Your answer should be every line below that includes the word "sphinxhyphen".

[Stored entries]
↓

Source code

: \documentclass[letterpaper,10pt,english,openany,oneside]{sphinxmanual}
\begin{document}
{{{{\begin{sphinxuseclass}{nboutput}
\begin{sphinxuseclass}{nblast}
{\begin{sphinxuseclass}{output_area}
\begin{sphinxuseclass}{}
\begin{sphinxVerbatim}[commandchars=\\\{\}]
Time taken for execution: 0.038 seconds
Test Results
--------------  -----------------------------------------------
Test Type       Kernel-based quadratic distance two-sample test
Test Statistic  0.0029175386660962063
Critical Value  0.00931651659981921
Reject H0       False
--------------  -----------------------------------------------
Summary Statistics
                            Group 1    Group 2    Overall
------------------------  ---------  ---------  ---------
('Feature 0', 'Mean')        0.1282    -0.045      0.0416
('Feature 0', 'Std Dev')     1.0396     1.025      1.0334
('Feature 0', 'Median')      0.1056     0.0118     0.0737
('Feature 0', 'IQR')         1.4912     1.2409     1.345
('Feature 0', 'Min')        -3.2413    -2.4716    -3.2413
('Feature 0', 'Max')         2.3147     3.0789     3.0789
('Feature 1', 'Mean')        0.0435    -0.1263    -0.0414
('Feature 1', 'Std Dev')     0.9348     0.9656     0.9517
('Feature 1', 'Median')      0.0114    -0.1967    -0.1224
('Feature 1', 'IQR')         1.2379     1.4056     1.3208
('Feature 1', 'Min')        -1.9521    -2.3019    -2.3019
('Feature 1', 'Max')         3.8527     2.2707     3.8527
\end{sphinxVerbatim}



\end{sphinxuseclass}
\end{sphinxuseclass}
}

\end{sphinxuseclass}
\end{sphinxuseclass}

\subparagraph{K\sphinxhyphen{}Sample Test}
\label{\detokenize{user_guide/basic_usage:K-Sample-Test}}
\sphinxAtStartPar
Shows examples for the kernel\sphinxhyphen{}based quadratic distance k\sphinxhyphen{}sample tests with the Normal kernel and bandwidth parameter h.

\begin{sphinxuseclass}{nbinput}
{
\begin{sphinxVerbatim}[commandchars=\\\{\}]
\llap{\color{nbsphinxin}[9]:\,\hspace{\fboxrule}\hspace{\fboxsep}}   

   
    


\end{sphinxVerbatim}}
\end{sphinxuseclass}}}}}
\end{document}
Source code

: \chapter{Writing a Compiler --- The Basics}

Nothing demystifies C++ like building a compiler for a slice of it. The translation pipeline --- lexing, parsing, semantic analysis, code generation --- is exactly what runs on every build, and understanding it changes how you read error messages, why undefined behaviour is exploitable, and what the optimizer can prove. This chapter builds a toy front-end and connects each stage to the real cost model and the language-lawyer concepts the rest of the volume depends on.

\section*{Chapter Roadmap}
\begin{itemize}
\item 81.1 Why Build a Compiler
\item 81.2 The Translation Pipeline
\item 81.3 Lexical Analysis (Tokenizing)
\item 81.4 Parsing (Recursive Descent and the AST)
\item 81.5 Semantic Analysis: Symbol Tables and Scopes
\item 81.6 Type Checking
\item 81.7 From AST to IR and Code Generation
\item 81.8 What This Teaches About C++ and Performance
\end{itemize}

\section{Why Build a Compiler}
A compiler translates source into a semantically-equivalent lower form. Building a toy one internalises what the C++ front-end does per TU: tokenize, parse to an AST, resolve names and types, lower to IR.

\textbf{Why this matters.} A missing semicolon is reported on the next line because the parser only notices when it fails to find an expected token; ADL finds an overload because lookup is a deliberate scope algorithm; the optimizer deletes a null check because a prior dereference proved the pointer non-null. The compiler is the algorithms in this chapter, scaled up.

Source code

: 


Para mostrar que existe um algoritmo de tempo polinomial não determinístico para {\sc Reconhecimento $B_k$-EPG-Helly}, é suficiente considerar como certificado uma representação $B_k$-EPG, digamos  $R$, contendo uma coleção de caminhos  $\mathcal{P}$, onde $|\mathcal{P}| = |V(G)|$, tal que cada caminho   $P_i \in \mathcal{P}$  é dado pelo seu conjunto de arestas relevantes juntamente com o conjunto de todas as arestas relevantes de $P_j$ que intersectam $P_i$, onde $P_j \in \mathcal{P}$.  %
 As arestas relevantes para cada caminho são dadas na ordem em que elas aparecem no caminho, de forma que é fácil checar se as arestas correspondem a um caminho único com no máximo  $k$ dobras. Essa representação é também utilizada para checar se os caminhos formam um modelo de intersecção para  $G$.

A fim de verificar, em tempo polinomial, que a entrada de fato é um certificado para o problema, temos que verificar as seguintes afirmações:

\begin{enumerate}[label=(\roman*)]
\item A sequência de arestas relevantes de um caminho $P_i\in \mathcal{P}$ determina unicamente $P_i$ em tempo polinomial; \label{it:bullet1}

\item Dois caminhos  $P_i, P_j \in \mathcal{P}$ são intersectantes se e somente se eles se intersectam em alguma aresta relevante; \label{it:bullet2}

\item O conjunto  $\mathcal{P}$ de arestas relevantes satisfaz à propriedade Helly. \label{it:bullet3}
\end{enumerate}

↑

**Final answer**
\subparagraph{K\sphinxhyphen{}Sample Test}
Shows examples for the kernel\sphinxhyphen{}based quadratic distance k\sphinxhyphen{}sample tests with the Normal kernel and bandwidth parameter h.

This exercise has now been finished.